**WORK REQUIRED**
Scan the data for lines with "generation" and report the count by itself.
AVAILABLE RECORDS Block Start
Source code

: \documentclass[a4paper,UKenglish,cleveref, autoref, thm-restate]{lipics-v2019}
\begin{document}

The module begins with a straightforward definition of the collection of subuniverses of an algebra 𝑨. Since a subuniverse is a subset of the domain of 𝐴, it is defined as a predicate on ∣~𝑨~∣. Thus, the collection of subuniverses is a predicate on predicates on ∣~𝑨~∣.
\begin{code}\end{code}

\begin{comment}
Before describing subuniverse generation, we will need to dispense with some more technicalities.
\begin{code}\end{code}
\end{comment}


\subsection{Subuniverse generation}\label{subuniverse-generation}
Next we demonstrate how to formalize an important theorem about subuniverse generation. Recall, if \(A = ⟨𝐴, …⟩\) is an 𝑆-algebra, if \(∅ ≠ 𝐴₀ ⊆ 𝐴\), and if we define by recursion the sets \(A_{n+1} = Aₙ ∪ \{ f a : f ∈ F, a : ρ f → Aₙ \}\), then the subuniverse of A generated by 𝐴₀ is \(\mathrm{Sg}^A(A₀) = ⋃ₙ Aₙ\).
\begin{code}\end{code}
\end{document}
AVAILABLE RECORDS Block End
**RESPONSE TO THIS EXERCISE**
3